Did you use all of the paid time off you earned last year?
More than 40 percent of Americans finished 2013 with unused paid leave. In fact, we left a total of 429 million days of earned leave on the table last year -- an average of 3.2 days per worker.
These figures might seem like just another "workaholic nation" proof point. But a growing body of evidence proves that failing to use our earned leave has huge implications for America's economy, the productivity of businesses, and the health and well-being of workers themselves.
The economic effects of unused leave are pernicious and go well beyond the travel industry. According to research conducted by Oxford Economics, unused paid time off cost the U.S. economy $160 billion in spending, which would have supported 1.2 million jobs nationwide across a variety of industries.
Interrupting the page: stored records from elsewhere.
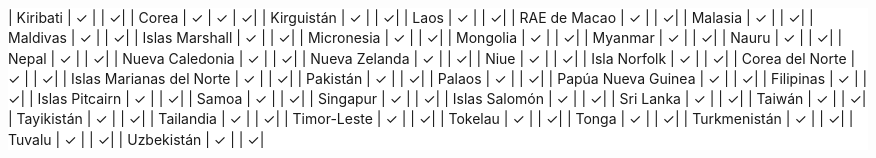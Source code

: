 | Kiribati                          | ✓ |   |  ✓| 
| Corea                             | ✓ | ✓ |  ✓| 
| Kirguistán                        | ✓ |   |  ✓| 
| Laos                              | ✓ |   |  ✓| 
| RAE de Macao                         | ✓ |   |  ✓| 
| Malasia                          | ✓ |   |  ✓| 
| Maldivas                          | ✓ |   |  ✓| 
| Islas Marshall                  | ✓ |   |  ✓| 
| Micronesia                        | ✓ |   |  ✓| 
| Mongolia                          | ✓ |   |  ✓| 
| Myanmar                           | ✓ |   |  ✓| 
| Nauru                             | ✓ |   |  ✓| 
| Nepal                             | ✓ |   |  ✓| 
| Nueva Caledonia                     | ✓ |   |  ✓| 
| Nueva Zelanda                       | ✓ |   |  ✓| 
| Niue                              | ✓ |   |  ✓| 
| Isla Norfolk                    | ✓ |   |  ✓| 
| Corea del Norte                       | ✓ |   |  ✓| 
| Islas Marianas del Norte          | ✓ |   |  ✓| 
| Pakistán                          | ✓ |   |  ✓| 
| Palaos                             | ✓ |   |  ✓| 
| Papúa Nueva Guinea                  | ✓ |   |  ✓| 
| Filipinas                       | ✓ |   |  ✓| 
| Islas Pitcairn                  | ✓ |   |  ✓| 
| Samoa                             | ✓ |   |  ✓| 
| Singapur                         | ✓ |   |  ✓| 
| Islas Salomón                   | ✓ |   |  ✓| 
| Sri Lanka                         | ✓ |   |  ✓| 
| Taiwán                            | ✓ |   |  ✓| 
| Tayikistán                        | ✓ |   |  ✓| 
| Tailandia                          | ✓ |   |  ✓| 
| Timor-Leste                       | ✓ |   |  ✓| 
| Tokelau                           | ✓ |   |  ✓| 
| Tonga                             | ✓ |   |  ✓| 
| Turkmenistán                      | ✓ |   |  ✓| 
| Tuvalu                            | ✓ |   |  ✓| 
| Uzbekistán                        | ✓ |   |  ✓| 
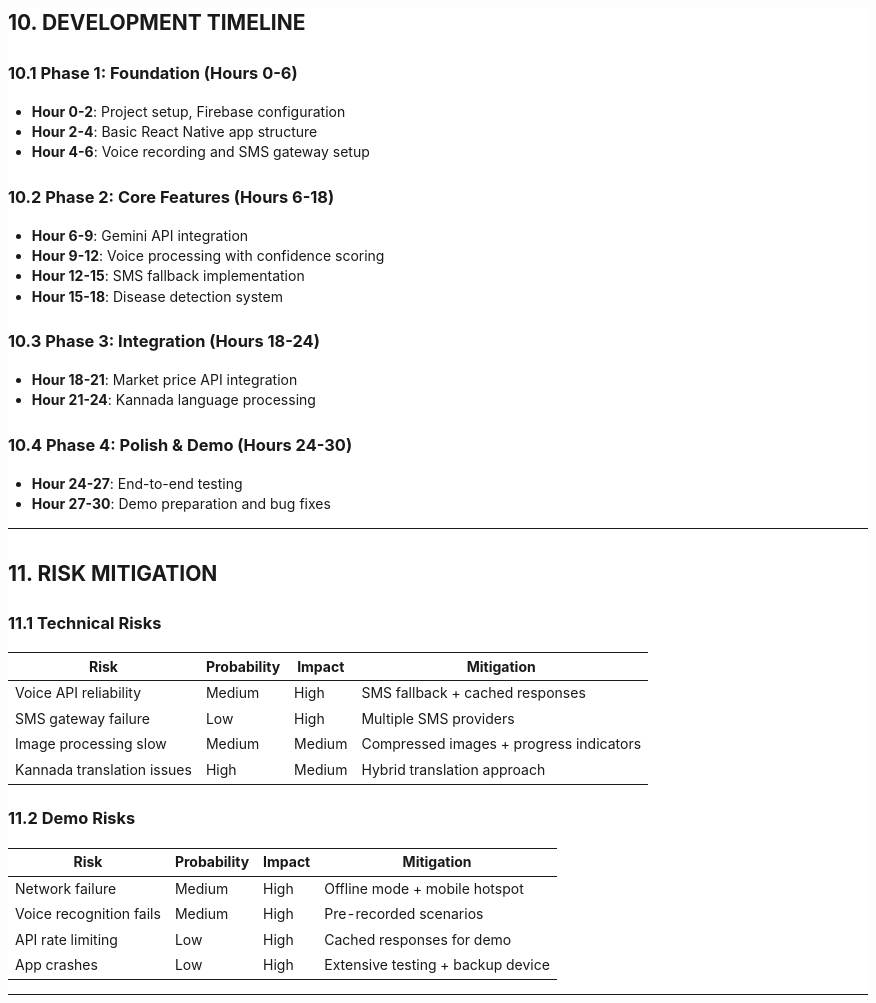 ## 10. DEVELOPMENT TIMELINE

### 10.1 Phase 1: Foundation (Hours 0-6)
- **Hour 0-2**: Project setup, Firebase configuration
- **Hour 2-4**: Basic React Native app structure
- **Hour 4-6**: Voice recording and SMS gateway setup

### 10.2 Phase 2: Core Features (Hours 6-18)
- **Hour 6-9**: Gemini API integration
- **Hour 9-12**: Voice processing with confidence scoring
- **Hour 12-15**: SMS fallback implementation
- **Hour 15-18**: Disease detection system

### 10.3 Phase 3: Integration (Hours 18-24)
- **Hour 18-21**: Market price API integration
- **Hour 21-24**: Kannada language processing

### 10.4 Phase 4: Polish & Demo (Hours 24-30)
- **Hour 24-27**: End-to-end testing
- **Hour 27-30**: Demo preparation and bug fixes

---

## 11. RISK MITIGATION

### 11.1 Technical Risks
| Risk | Probability | Impact | Mitigation |
|------|-------------|--------|------------|
| Voice API reliability | Medium | High | SMS fallback + cached responses |
| SMS gateway failure | Low | High | Multiple SMS providers |
| Image processing slow | Medium | Medium | Compressed images + progress indicators |
| Kannada translation issues | High | Medium | Hybrid translation approach |

### 11.2 Demo Risks
| Risk | Probability | Impact | Mitigation |
|------|-------------|--------|------------|
| Network failure | Medium | High | Offline mode + mobile hotspot |
| Voice recognition fails | Medium | High | Pre-recorded scenarios |
| API rate limiting | Low | High | Cached responses for demo |
| App crashes | Low | High | Extensive testing + backup device |

---
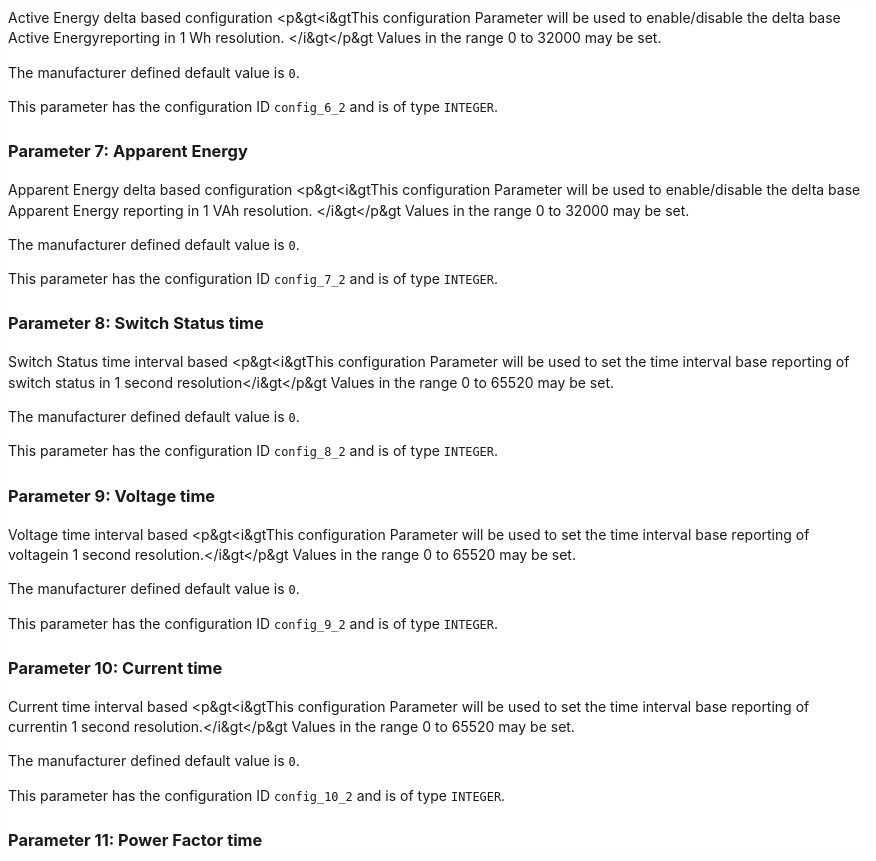 Active Energy delta based configuration
<p&gt<i&gtThis configuration Parameter will be used to enable/disable the delta base Active Energyreporting in 1 Wh resolution. </i&gt</p&gt
Values in the range 0 to 32000 may be set.

The manufacturer defined default value is ```0```.

This parameter has the configuration ID ```config_6_2``` and is of type ```INTEGER```.


### Parameter 7: Apparent Energy

Apparent Energy delta based configuration
<p&gt<i&gtThis configuration Parameter will be used to enable/disable the delta base Apparent Energy reporting in 1 VAh resolution. </i&gt</p&gt
Values in the range 0 to 32000 may be set.

The manufacturer defined default value is ```0```.

This parameter has the configuration ID ```config_7_2``` and is of type ```INTEGER```.


### Parameter 8: Switch Status time

Switch Status time interval based
<p&gt<i&gtThis configuration Parameter will be used to set the time interval base reporting of switch status in 1 second resolution</i&gt</p&gt
Values in the range 0 to 65520 may be set.

The manufacturer defined default value is ```0```.

This parameter has the configuration ID ```config_8_2``` and is of type ```INTEGER```.


### Parameter 9: Voltage time

Voltage time interval based
<p&gt<i&gtThis configuration Parameter will be used to set the time interval base reporting of voltagein 1 second resolution.</i&gt</p&gt
Values in the range 0 to 65520 may be set.

The manufacturer defined default value is ```0```.

This parameter has the configuration ID ```config_9_2``` and is of type ```INTEGER```.


### Parameter 10: Current time

Current time interval based
<p&gt<i&gtThis configuration Parameter will be used to set the time interval base reporting of currentin 1 second resolution.</i&gt</p&gt
Values in the range 0 to 65520 may be set.

The manufacturer defined default value is ```0```.

This parameter has the configuration ID ```config_10_2``` and is of type ```INTEGER```.


### Parameter 11: Power Factor time
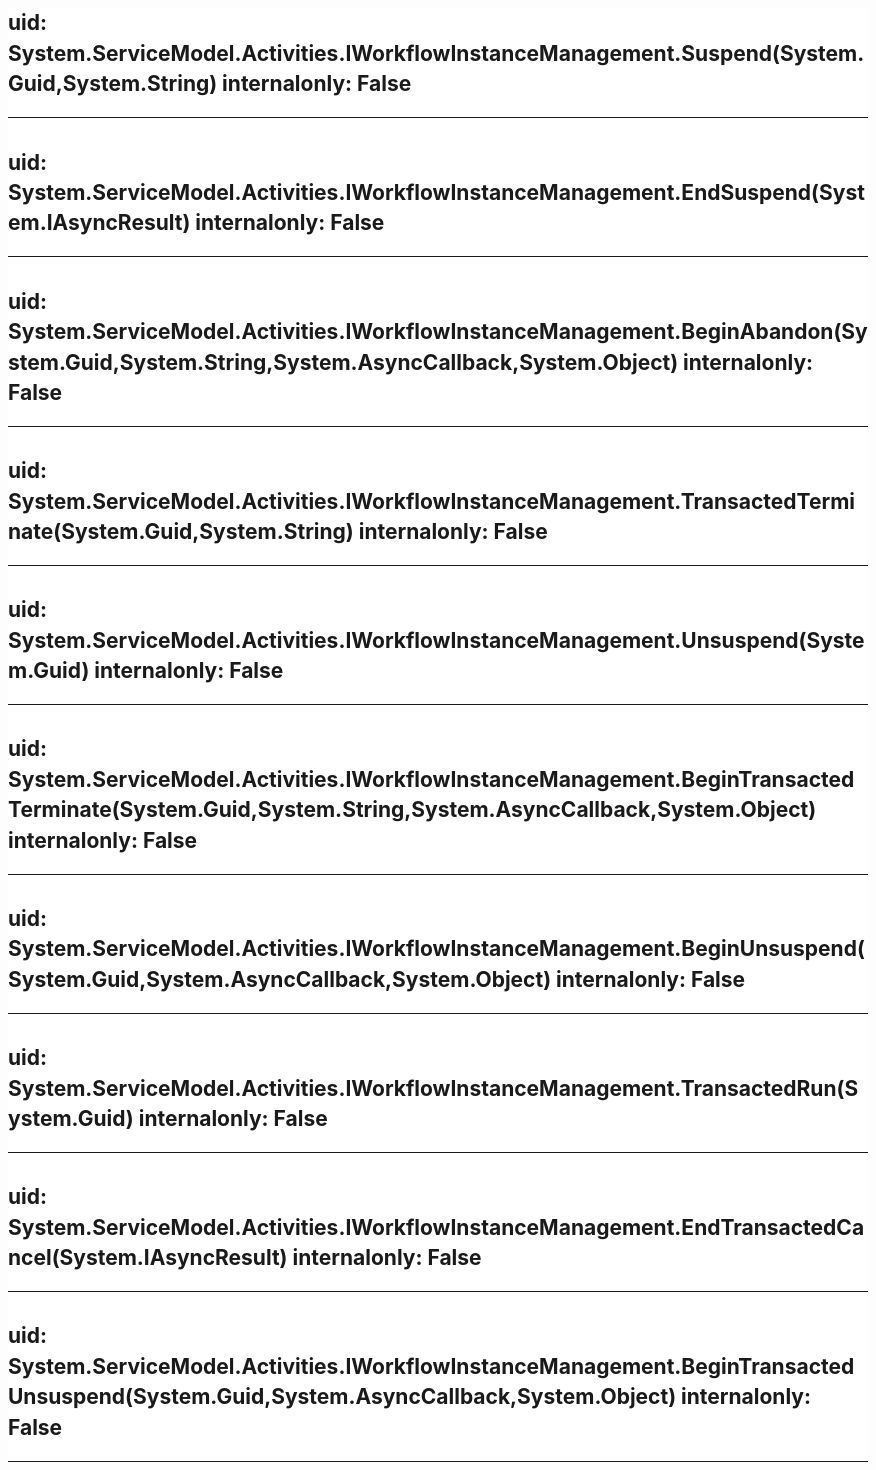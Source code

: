 uid: System.ServiceModel.Activities.IWorkflowInstanceManagement.Suspend(System.Guid,System.String)
internalonly: False
---

---
uid: System.ServiceModel.Activities.IWorkflowInstanceManagement.EndSuspend(System.IAsyncResult)
internalonly: False
---

---
uid: System.ServiceModel.Activities.IWorkflowInstanceManagement.BeginAbandon(System.Guid,System.String,System.AsyncCallback,System.Object)
internalonly: False
---

---
uid: System.ServiceModel.Activities.IWorkflowInstanceManagement.TransactedTerminate(System.Guid,System.String)
internalonly: False
---

---
uid: System.ServiceModel.Activities.IWorkflowInstanceManagement.Unsuspend(System.Guid)
internalonly: False
---

---
uid: System.ServiceModel.Activities.IWorkflowInstanceManagement.BeginTransactedTerminate(System.Guid,System.String,System.AsyncCallback,System.Object)
internalonly: False
---

---
uid: System.ServiceModel.Activities.IWorkflowInstanceManagement.BeginUnsuspend(System.Guid,System.AsyncCallback,System.Object)
internalonly: False
---

---
uid: System.ServiceModel.Activities.IWorkflowInstanceManagement.TransactedRun(System.Guid)
internalonly: False
---

---
uid: System.ServiceModel.Activities.IWorkflowInstanceManagement.EndTransactedCancel(System.IAsyncResult)
internalonly: False
---

---
uid: System.ServiceModel.Activities.IWorkflowInstanceManagement.BeginTransactedUnsuspend(System.Guid,System.AsyncCallback,System.Object)
internalonly: False
---

---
Governments at all levels lost $21 billion in tax revenues because of paid leave that was never taken.
The research shows that if workers took just one more day off each year, it would generate a $73 billion boost to our economy annually. Even more importantly, when they take time away from work, employees report improved mental and physical health, greater focus on the job, and a more satisfactory family and social life.
Most businesses also recognize the benefits of using earned leave, the study shows. Managers clearly understand that workers who take their time off return to work more productive, healthier and more energized. Employee retention increases along with overall morale, both of which have a strong impact on the bottom line.
The problem is simple: Americans aren't using all the days off they are entitled to, and we have to change that. We call it the "day-off deficit." The more we study the issue, the clearer it becomes that taking time off is vitally important to a healthy life and a strong economy.
On the surface, the solution also seems simple. However, the plain truth is we're facing a significant challenge. Cultural and workplace barriers prevent workers from using the time they've earned. It will take nothing less than a cultural shift to erase deeply rooted beliefs that sacrificing earned leave is something to admire and emulate.
To meet that challenge, we have launched a multi-year initiative to motivate Americans to use more of the paid time off they have earned. The strategy is detailed in "The Day-Off Dividend." The full report outlines the specific actions we're taking, including the execution of original research to spark a national conversation about the negative effects of working nonstop; additional research to prove the ongoing benefits of taking time off; a deeper dive into the barriers preventing workers from taking the time they've earned, and a presentation of the outcomes we hope to achieve. You can read more about the report at traveleffect.com/research/reports/day-dividend.
The day-off deficit is real and widespread. The release of the report is the first step toward transforming public perceptions so that personal time off is understood as a business investment, an economic necessity, and a path to stronger families and better personal health so we can all -- businesses, the economy and each of us personally -- benefit from the "Day-Off Dividend."
Roger Dow is president and CEO of the U.S. Travel Association, the national umbrella organization headquartered in Washington, D.C. that represents all segments of travel in America.